The Core has made available to the Diabetes Research Center affiliate investigators use of a 4-multicore-node computer cluster (102 CPU), which is used to run the Comet and Xtandem search engines required for database searching. A user-friendly relational database system, Labkey Server (Labkey, Seattle), is used to store and analyze data and facilitate bioinformatics analysis and encapsulates user authentication and project management features as well as daily backups. It also allows investigators secure access the Core’s proteomic data.

Facilities

Core instrumentation

For the proteomics analysis the Core utilizes instruments its own instruments as well as instruments accessible at the UW School of Medicine Proteomics Resource, a central walk-up facility located at SLU, which provides UW investigators access to the state-of-the-art instrumentation.

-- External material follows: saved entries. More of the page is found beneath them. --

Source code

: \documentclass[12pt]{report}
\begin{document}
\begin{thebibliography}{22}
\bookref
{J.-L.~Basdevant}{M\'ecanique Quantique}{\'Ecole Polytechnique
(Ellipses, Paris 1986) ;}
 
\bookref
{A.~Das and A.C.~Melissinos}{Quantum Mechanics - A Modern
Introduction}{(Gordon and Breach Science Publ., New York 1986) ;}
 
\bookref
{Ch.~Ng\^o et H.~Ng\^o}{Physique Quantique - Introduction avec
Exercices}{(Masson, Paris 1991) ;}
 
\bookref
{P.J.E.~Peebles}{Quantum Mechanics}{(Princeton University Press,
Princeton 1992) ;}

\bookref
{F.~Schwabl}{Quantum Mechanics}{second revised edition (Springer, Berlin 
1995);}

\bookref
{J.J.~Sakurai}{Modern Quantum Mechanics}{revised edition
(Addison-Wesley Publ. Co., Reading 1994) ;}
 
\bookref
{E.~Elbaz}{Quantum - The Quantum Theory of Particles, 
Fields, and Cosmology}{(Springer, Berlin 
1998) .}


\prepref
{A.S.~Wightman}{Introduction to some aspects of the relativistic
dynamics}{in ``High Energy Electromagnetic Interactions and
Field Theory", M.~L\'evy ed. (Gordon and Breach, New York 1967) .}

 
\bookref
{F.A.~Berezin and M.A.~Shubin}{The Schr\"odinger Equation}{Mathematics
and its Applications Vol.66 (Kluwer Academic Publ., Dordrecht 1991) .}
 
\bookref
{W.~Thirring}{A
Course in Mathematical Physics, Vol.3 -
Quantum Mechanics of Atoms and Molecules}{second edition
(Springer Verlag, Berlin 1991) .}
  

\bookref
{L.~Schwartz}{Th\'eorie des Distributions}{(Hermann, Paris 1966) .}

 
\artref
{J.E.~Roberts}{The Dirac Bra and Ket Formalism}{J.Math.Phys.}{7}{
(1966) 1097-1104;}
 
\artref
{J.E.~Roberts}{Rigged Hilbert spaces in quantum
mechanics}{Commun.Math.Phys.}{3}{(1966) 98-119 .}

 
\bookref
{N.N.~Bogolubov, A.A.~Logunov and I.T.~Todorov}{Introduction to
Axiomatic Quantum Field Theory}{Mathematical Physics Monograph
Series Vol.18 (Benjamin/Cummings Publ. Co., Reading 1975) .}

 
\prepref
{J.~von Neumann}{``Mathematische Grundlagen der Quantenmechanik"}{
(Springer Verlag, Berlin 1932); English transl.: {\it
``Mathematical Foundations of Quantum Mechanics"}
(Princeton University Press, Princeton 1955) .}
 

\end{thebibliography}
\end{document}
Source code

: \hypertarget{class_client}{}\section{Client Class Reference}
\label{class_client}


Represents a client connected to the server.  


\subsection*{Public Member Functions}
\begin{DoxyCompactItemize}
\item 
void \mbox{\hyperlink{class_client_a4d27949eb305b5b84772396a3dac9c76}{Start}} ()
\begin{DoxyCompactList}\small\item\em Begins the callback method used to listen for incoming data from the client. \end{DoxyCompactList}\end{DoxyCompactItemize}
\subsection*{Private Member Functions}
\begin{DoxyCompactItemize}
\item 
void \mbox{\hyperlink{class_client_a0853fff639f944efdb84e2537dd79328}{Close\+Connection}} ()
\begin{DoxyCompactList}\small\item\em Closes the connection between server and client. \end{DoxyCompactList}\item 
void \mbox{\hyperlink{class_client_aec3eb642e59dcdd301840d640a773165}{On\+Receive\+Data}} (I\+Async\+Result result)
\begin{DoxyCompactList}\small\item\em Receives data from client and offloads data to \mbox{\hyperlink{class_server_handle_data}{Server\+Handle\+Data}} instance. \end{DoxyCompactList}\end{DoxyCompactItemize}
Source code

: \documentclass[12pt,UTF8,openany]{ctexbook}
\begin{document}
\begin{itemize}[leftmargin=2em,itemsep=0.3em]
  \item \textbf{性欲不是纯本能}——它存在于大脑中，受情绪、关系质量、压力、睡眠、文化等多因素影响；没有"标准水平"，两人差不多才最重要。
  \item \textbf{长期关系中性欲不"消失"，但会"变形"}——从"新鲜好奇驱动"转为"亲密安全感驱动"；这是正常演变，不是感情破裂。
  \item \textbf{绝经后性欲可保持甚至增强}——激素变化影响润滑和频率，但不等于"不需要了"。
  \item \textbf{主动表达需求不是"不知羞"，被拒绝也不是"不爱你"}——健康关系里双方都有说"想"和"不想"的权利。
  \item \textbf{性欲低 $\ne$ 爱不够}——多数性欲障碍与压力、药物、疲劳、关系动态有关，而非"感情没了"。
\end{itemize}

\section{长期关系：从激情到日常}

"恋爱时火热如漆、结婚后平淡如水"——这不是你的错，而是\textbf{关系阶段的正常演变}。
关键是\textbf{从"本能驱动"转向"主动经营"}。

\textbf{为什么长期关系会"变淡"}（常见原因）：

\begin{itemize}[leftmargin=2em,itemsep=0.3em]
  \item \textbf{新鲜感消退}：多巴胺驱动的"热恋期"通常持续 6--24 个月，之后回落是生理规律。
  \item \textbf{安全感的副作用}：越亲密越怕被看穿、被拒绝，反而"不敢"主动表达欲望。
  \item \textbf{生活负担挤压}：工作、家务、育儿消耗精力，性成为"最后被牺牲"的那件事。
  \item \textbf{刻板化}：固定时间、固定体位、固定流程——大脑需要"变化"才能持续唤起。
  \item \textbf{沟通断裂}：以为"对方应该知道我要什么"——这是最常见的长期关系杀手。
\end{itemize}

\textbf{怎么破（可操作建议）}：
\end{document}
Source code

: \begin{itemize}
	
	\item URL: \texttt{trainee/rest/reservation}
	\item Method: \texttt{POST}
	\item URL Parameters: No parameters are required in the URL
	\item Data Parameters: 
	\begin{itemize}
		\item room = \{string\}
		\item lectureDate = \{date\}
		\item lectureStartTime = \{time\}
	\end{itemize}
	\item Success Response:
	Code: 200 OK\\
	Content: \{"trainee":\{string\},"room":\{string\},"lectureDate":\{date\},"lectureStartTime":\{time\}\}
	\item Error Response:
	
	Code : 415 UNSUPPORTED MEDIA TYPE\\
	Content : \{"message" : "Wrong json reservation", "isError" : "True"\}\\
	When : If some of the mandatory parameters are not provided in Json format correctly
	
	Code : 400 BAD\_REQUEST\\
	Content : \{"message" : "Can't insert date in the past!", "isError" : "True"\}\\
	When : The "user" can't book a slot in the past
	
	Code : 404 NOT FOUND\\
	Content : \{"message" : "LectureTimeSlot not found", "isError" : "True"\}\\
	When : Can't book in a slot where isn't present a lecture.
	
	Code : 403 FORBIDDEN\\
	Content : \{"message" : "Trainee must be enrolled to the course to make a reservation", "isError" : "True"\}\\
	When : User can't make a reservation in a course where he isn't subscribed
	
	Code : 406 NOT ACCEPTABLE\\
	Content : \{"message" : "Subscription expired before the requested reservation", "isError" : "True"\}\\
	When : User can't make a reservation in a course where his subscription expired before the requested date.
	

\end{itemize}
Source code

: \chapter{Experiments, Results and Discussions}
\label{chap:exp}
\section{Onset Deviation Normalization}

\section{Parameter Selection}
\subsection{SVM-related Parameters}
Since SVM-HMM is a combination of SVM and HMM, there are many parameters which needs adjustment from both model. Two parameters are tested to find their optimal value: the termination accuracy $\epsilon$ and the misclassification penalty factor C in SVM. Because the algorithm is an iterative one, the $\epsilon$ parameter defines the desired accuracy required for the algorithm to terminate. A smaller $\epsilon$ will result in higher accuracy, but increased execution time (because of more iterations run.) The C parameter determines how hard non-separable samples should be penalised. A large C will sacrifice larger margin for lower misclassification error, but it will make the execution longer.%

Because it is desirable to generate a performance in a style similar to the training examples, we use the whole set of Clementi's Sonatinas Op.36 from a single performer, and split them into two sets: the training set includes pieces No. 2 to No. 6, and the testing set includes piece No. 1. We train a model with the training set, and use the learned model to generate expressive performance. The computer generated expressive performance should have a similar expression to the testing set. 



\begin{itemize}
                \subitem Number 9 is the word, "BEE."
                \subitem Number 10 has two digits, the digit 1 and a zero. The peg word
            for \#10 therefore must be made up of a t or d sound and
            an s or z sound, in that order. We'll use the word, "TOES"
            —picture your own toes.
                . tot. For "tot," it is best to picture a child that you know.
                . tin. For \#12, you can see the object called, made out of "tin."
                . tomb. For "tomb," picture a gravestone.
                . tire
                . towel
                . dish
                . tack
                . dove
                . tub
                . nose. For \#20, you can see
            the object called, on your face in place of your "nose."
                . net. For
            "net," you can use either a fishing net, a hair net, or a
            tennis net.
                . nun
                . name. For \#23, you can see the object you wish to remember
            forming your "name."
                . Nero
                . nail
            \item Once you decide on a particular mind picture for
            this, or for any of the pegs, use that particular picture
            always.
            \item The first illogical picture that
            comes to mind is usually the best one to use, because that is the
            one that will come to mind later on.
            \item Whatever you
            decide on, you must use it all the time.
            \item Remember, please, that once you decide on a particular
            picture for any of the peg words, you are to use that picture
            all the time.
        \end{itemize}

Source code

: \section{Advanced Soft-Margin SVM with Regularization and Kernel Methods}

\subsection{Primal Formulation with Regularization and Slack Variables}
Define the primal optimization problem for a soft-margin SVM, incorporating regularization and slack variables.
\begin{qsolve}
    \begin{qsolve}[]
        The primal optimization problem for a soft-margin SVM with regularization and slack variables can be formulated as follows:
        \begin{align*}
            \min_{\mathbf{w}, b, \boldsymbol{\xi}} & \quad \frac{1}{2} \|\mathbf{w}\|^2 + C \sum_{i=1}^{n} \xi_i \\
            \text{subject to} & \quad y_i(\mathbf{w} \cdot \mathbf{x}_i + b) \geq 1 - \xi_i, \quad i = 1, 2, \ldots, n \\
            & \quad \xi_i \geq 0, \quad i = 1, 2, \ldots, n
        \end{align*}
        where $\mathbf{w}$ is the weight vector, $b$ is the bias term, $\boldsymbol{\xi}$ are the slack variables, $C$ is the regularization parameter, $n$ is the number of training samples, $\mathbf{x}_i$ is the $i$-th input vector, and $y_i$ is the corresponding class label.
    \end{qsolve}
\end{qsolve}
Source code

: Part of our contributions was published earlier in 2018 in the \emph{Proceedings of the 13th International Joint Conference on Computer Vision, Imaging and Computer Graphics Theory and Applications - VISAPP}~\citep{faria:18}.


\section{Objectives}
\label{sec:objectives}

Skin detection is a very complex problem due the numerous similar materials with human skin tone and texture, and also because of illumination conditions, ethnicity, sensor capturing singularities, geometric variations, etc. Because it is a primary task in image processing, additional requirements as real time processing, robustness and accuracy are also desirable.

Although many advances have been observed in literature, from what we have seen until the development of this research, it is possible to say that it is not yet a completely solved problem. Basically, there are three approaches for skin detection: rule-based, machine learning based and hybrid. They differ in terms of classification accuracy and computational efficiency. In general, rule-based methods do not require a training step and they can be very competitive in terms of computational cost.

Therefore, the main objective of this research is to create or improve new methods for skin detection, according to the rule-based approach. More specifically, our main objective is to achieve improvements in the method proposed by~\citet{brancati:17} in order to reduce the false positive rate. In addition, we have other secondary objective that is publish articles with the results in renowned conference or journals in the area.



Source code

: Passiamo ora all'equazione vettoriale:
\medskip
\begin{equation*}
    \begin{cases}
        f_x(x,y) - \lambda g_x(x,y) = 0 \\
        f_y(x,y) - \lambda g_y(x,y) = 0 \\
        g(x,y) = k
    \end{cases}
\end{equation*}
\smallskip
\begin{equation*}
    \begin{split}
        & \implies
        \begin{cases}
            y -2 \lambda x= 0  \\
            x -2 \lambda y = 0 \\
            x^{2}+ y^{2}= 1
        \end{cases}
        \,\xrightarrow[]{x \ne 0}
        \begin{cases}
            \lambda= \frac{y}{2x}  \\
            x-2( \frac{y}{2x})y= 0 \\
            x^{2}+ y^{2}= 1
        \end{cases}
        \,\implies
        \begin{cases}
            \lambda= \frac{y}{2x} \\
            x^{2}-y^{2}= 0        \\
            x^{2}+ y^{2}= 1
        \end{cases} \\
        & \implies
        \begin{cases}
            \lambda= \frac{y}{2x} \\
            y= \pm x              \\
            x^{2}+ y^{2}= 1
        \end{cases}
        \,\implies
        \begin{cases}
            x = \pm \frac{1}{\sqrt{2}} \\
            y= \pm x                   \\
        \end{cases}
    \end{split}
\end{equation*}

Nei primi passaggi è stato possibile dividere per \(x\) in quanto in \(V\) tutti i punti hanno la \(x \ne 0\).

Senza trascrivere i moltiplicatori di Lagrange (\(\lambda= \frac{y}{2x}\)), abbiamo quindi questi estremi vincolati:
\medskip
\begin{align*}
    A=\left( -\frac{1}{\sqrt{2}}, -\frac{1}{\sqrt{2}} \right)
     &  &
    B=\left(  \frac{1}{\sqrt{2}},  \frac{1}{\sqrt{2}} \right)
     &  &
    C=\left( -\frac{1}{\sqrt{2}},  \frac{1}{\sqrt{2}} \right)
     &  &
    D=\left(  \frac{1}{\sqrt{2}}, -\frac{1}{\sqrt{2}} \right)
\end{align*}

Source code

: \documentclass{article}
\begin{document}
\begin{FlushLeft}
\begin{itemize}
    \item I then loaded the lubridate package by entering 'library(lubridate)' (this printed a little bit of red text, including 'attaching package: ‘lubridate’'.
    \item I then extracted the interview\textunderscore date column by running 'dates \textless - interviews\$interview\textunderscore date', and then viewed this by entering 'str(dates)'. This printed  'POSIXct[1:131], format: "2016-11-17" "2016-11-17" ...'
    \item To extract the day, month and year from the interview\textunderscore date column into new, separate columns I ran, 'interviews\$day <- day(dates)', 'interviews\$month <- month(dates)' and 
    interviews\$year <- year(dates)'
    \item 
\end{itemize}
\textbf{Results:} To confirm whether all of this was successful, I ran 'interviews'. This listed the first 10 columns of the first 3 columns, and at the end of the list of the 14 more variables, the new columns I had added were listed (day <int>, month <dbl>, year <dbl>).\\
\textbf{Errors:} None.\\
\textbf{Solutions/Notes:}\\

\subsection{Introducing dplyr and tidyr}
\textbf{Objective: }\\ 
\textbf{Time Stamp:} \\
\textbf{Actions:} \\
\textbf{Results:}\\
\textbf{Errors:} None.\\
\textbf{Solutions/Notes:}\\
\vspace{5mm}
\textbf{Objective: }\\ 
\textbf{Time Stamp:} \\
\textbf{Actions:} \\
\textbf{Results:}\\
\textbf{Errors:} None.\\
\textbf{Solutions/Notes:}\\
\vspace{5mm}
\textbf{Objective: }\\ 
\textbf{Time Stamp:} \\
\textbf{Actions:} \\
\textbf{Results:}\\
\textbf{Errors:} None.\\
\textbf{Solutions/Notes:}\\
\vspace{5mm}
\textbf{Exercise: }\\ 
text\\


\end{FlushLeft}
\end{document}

  • Waters QTOF Premier with nanoelectrospray ionization and an Waters nanoAcquity UPLC for protein analysis
  • Thermo Finnigan LTQ linear ion trap instrument coupled with Michrom Bioresources Paradigm MS4B multidimensional HPLC and nanospray ionization for routine protein ID analysis;
  • Differential mobility analyzer (TSI) for analysis of particle concentration and protein size and concentration measurements.

UWPR instrumentation

  • Thermo LTQ-Orbitrap XL
  • Thermo LTQ Q Exactive Plus
  • Thermo LTQ Fusion tribrid quadrupole-orbitrap-ion trap instrument with ETD
  • Thermo LTQ Fusion Lumos tribrid instrument
  • Thermo TSQ Quantum Access
  • Thermo TSQ Vantage

All mass spectrometers are fitted with Waters nanoACQUITY UPLC systems.